• _WORK REQUIRED_
Search the material for the string "stories", then show every line where it turns up.

*** Opening INFORMATION GIVEN ***

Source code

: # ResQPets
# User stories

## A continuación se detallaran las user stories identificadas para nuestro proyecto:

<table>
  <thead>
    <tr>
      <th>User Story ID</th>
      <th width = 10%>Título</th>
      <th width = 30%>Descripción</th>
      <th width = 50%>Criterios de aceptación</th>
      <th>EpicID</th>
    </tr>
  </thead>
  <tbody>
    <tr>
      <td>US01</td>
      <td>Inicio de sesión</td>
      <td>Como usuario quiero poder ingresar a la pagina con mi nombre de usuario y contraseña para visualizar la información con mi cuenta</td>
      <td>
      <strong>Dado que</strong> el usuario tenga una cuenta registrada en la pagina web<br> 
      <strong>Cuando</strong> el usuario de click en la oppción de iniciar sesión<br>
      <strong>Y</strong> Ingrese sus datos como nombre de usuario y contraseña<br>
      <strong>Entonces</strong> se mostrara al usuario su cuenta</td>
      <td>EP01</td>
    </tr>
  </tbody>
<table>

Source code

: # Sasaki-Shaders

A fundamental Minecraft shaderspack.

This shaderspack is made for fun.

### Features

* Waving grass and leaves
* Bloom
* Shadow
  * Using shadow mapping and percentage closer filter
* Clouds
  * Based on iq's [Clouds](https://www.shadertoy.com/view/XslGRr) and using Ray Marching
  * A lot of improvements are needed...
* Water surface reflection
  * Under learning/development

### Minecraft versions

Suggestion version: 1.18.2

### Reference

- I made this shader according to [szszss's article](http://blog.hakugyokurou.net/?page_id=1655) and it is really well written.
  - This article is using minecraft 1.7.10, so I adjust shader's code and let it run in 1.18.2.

*** Closing INFORMATION GIVEN ***

• _REPLY_
# User stories
## A continuación se detallaran las user stories identificadas para nuestro proyecto:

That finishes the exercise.